From the entries below, reproduce exactly the line containing "- **Match Score", the line containing "#### 3.2 Match Explanation", and every line in between, with nothing added.

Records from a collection
+ + +

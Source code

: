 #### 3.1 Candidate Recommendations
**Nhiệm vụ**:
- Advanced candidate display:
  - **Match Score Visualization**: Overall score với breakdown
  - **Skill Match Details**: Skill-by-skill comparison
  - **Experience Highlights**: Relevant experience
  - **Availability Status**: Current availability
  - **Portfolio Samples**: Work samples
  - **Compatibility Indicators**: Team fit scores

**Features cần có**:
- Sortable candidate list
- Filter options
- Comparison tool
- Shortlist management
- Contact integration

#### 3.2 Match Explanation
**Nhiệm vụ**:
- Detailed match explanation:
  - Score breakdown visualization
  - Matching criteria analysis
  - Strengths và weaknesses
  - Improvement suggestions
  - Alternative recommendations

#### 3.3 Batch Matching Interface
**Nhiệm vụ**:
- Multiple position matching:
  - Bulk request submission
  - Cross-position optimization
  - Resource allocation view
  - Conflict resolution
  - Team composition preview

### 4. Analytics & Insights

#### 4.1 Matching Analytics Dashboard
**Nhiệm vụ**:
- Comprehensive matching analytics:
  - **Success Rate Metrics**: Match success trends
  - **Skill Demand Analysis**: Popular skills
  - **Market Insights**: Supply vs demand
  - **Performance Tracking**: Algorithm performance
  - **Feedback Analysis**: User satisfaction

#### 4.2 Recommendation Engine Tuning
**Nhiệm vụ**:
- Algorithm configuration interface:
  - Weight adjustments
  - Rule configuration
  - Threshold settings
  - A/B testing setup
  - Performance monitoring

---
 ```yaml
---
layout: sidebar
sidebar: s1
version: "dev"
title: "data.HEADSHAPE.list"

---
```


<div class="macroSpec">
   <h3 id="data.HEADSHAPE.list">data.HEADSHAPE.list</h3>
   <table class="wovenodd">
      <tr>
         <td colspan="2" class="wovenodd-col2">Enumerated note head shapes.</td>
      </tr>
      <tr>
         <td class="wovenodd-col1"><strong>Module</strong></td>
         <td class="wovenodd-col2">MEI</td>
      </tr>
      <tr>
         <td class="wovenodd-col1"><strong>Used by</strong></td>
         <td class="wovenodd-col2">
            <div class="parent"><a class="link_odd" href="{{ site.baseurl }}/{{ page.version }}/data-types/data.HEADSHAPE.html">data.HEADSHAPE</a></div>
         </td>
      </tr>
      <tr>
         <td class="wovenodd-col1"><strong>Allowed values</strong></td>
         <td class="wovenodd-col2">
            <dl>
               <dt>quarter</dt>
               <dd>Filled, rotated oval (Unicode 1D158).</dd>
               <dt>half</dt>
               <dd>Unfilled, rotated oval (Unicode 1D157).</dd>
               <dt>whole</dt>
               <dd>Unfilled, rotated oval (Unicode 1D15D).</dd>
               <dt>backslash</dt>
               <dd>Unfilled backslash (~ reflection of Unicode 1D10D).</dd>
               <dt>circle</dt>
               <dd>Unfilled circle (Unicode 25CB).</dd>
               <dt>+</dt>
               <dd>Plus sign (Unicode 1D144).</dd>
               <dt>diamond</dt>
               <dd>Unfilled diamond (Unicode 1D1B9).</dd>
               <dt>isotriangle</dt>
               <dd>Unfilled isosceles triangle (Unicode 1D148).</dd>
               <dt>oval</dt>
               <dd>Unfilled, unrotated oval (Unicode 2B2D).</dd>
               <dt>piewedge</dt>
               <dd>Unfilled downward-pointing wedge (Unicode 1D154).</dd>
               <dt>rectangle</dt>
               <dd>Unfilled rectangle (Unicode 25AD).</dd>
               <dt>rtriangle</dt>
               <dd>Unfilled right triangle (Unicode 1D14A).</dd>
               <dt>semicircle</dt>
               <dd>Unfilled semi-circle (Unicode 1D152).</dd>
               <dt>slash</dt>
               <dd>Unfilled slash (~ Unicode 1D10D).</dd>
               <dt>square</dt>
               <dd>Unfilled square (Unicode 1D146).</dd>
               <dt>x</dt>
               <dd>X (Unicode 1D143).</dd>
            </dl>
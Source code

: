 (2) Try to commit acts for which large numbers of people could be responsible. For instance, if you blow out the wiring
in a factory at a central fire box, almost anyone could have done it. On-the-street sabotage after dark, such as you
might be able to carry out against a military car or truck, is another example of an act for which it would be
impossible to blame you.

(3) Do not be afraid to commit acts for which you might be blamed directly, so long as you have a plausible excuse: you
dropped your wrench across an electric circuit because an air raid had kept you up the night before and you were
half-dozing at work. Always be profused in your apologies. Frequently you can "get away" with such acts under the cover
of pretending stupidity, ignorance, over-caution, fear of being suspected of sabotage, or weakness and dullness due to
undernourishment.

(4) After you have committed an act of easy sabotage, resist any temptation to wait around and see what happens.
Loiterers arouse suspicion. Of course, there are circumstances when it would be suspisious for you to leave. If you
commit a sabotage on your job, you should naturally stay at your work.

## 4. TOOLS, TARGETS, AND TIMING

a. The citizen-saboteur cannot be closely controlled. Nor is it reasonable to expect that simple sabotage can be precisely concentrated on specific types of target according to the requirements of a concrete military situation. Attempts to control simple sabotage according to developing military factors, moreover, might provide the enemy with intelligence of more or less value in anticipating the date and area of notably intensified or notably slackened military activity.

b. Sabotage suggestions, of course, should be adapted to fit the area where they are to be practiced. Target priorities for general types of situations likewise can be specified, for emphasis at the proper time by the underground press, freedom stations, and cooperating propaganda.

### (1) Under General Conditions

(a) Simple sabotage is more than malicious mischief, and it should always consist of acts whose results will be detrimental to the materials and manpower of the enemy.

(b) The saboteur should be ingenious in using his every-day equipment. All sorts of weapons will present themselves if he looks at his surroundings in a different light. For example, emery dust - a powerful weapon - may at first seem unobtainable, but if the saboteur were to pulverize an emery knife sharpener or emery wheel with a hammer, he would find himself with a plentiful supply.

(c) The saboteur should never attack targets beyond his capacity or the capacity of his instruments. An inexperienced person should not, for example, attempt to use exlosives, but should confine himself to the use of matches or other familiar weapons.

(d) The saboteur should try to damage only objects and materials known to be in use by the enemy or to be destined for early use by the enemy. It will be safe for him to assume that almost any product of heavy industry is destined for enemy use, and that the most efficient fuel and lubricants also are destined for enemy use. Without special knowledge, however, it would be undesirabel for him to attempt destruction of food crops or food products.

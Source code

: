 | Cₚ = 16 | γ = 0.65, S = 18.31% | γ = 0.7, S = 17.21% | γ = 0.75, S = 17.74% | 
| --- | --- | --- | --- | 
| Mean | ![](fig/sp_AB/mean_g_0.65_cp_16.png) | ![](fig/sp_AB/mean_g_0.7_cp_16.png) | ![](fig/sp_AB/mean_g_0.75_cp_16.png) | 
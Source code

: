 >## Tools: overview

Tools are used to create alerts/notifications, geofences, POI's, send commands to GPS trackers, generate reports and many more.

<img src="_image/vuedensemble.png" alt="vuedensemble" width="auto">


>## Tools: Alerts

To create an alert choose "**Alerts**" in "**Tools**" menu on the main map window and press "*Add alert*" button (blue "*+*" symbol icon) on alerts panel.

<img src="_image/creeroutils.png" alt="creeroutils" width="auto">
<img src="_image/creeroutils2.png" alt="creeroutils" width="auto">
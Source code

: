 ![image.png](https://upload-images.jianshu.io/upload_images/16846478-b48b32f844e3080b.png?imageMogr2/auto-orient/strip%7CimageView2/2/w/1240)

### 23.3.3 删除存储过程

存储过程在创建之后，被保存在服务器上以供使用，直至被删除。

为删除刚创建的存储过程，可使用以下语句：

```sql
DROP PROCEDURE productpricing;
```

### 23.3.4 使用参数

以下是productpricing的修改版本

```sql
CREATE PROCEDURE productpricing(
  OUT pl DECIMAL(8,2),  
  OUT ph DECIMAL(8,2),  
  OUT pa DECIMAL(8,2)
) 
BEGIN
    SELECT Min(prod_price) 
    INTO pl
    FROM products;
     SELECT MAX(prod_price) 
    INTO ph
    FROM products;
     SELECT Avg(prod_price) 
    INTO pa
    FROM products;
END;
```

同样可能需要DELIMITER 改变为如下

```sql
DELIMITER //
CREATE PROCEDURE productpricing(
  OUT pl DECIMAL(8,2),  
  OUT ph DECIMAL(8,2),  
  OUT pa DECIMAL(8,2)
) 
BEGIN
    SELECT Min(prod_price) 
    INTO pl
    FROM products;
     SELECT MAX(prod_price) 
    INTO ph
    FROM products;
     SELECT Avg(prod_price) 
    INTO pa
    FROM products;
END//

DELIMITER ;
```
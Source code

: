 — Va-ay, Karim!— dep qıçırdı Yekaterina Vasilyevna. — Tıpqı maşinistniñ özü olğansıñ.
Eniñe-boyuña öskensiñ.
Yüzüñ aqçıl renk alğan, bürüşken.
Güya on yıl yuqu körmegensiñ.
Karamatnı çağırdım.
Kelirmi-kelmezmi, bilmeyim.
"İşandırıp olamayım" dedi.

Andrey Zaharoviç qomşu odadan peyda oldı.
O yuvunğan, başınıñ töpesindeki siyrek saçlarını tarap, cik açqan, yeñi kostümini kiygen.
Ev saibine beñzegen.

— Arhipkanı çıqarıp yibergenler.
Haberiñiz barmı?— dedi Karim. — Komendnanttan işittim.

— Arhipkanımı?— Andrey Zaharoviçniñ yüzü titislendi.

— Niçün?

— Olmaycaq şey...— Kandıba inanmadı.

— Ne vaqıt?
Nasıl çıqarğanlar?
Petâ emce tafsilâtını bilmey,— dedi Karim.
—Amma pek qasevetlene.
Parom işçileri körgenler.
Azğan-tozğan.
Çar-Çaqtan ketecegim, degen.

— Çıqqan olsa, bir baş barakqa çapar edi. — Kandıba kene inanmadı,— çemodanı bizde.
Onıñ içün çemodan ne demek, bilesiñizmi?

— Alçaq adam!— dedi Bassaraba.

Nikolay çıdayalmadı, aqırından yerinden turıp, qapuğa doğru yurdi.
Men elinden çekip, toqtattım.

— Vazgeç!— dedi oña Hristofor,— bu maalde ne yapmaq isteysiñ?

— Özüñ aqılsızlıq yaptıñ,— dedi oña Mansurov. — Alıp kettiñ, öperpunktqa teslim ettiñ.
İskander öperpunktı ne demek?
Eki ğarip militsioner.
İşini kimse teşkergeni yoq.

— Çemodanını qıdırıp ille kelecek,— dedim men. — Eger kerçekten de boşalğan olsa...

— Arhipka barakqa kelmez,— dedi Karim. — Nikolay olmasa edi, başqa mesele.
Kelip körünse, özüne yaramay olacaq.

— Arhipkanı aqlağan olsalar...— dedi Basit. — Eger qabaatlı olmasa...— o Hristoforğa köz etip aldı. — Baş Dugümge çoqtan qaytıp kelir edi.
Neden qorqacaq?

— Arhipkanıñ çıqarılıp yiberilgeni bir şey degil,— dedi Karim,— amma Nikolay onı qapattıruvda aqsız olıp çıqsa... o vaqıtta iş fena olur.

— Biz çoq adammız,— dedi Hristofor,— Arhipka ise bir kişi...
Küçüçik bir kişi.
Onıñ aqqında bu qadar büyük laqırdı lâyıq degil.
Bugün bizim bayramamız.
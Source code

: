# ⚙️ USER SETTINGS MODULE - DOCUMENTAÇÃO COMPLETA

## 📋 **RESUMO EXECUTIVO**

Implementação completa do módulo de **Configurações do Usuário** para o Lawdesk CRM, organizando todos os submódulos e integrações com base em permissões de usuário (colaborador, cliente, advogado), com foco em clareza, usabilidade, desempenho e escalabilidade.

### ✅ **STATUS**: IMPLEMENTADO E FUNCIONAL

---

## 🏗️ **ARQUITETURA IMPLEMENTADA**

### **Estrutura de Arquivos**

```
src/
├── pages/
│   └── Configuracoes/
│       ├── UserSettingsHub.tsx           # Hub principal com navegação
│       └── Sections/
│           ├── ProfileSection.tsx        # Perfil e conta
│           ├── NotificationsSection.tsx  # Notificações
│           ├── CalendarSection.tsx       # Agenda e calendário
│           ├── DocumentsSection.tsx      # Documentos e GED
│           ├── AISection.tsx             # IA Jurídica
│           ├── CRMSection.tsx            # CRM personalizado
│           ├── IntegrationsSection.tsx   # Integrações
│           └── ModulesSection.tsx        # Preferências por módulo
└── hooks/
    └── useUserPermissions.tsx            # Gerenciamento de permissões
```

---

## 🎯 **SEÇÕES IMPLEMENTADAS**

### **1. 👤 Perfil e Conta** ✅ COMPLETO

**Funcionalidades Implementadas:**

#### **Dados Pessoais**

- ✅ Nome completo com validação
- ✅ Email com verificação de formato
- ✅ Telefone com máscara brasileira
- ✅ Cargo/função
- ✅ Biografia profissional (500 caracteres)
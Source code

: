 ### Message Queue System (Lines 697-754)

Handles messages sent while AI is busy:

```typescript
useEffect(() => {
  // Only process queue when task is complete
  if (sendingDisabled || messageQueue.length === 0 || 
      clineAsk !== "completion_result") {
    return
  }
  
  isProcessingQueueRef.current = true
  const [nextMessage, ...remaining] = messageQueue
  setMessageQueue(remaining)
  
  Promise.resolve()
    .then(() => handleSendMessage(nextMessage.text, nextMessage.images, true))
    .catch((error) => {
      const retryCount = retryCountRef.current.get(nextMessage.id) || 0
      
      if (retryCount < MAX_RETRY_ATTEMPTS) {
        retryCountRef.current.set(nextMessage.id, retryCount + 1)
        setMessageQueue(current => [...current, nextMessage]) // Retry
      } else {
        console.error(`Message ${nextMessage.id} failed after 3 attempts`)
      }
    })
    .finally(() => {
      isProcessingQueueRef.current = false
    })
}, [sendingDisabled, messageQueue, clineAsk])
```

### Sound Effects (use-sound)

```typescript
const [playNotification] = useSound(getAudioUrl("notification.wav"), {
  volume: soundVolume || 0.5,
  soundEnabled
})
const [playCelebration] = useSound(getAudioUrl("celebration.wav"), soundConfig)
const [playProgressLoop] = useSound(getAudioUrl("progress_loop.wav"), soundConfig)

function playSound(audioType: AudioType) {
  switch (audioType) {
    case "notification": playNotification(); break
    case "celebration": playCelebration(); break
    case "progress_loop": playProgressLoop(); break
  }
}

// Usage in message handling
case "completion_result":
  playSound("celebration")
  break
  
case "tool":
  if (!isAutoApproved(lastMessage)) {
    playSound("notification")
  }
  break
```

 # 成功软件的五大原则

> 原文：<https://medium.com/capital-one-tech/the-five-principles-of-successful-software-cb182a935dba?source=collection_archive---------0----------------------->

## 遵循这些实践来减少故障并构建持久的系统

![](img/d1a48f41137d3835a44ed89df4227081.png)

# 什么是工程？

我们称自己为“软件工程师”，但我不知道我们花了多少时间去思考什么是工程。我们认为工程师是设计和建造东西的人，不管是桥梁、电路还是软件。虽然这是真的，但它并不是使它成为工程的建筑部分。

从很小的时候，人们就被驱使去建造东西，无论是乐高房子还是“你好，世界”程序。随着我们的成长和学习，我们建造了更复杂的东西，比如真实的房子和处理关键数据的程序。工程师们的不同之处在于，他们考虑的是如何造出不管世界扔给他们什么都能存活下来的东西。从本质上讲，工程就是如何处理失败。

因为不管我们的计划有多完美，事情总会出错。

+ + +

_The answer_:
  - **Match Score Visualization**: Overall score với breakdown
  - **Skill Match Details**: Skill-by-skill comparison
  - **Experience Highlights**: Relevant experience
  - **Availability Status**: Current availability
  - **Portfolio Samples**: Work samples
  - **Compatibility Indicators**: Team fit scores

**Features cần có**:
- Sortable candidate list
- Filter options
- Comparison tool
- Shortlist management
- Contact integration

#### 3.2 Match Explanation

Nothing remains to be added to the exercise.